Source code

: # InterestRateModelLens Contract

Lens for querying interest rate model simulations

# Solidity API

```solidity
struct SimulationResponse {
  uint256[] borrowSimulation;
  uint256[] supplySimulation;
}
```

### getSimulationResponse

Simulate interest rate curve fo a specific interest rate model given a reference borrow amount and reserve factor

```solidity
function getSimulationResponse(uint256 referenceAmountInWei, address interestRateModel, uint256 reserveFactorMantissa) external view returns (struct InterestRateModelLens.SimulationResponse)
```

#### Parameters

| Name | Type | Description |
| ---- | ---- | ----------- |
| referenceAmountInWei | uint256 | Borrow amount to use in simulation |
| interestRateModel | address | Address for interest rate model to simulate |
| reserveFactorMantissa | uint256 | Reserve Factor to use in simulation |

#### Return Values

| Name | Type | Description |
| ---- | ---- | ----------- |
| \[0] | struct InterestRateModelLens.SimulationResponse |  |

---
§
#### [Work item]
Return the lines above precisely as they appear, beginning at the first line and ending at the line with "### getSimulationResponse", and nothing after it.

#### [The answer]
Source code

: # InterestRateModelLens Contract

Lens for querying interest rate model simulations

# Solidity API

```solidity
struct SimulationResponse {
  uint256[] borrowSimulation;
  uint256[] supplySimulation;
}
```

### getSimulationResponse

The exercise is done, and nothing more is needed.